## TASK
Please return every line in the entries below with the word "label" in it.

## ENTRIES SHOWN

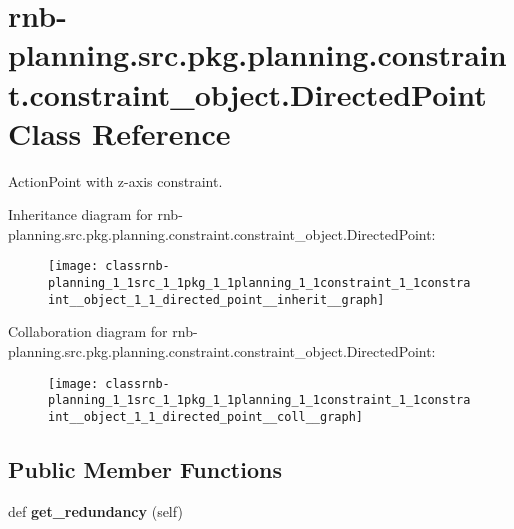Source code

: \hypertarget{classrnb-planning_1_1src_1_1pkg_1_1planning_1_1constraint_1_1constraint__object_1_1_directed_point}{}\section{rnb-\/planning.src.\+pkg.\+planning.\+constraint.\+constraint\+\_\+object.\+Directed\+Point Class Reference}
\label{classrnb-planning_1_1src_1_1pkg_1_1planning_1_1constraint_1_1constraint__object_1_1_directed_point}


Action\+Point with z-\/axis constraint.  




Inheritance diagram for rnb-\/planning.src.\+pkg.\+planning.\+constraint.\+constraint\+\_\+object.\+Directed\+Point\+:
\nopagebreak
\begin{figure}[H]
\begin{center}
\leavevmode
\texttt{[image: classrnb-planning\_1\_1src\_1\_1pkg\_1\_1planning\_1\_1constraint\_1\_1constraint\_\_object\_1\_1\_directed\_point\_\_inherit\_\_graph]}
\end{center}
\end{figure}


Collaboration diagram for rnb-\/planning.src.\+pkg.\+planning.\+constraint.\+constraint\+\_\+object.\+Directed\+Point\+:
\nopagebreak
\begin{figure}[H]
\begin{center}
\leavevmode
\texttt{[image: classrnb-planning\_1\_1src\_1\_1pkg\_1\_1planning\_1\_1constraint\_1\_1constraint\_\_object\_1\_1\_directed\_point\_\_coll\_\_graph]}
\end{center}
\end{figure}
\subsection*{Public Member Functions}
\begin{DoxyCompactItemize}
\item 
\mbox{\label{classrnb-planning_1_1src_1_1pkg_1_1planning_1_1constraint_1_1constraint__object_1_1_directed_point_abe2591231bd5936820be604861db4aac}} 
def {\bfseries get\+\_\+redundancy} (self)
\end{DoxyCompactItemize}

==

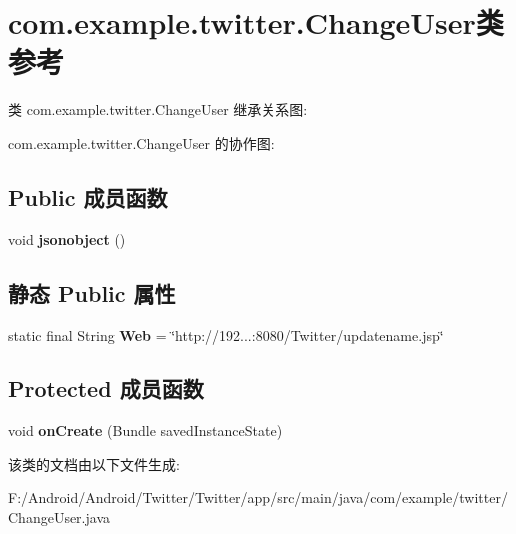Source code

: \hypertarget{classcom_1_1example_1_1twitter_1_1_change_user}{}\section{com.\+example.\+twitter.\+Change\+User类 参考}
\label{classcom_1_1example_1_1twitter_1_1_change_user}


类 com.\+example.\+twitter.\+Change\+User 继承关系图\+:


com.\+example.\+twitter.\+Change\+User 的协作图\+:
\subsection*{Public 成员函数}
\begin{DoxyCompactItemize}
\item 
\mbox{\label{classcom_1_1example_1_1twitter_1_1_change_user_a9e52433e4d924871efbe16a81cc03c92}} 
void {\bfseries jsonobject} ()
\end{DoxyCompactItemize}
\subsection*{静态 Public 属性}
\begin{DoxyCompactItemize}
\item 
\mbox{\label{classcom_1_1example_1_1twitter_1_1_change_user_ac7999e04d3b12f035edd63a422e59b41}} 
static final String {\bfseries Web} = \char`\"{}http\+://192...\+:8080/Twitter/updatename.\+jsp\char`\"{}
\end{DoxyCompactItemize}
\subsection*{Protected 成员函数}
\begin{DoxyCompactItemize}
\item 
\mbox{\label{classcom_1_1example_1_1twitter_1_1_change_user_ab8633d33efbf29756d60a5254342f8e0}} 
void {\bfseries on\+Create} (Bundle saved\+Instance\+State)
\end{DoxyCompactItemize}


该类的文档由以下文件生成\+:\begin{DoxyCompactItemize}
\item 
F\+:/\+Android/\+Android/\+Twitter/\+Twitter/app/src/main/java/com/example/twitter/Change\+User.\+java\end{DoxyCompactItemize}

* * *

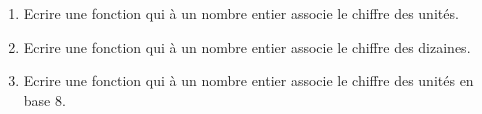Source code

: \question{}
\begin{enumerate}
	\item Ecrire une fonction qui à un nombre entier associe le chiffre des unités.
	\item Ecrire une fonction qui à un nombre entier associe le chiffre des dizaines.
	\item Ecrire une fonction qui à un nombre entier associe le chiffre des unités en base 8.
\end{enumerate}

## OUTPUT OF THE EXERCISE
\label{classrnb-planning_1_1src_1_1pkg_1_1planning_1_1constraint_1_1constraint__object_1_1_directed_point}
\mbox{\label{classrnb-planning_1_1src_1_1pkg_1_1planning_1_1constraint_1_1constraint__object_1_1_directed_point_abe2591231bd5936820be604861db4aac}} 
\label{classcom_1_1example_1_1twitter_1_1_change_user}
\mbox{\label{classcom_1_1example_1_1twitter_1_1_change_user_a9e52433e4d924871efbe16a81cc03c92}} 
\mbox{\label{classcom_1_1example_1_1twitter_1_1_change_user_ac7999e04d3b12f035edd63a422e59b41}} 
\mbox{\label{classcom_1_1example_1_1twitter_1_1_change_user_ab8633d33efbf29756d60a5254342f8e0}} 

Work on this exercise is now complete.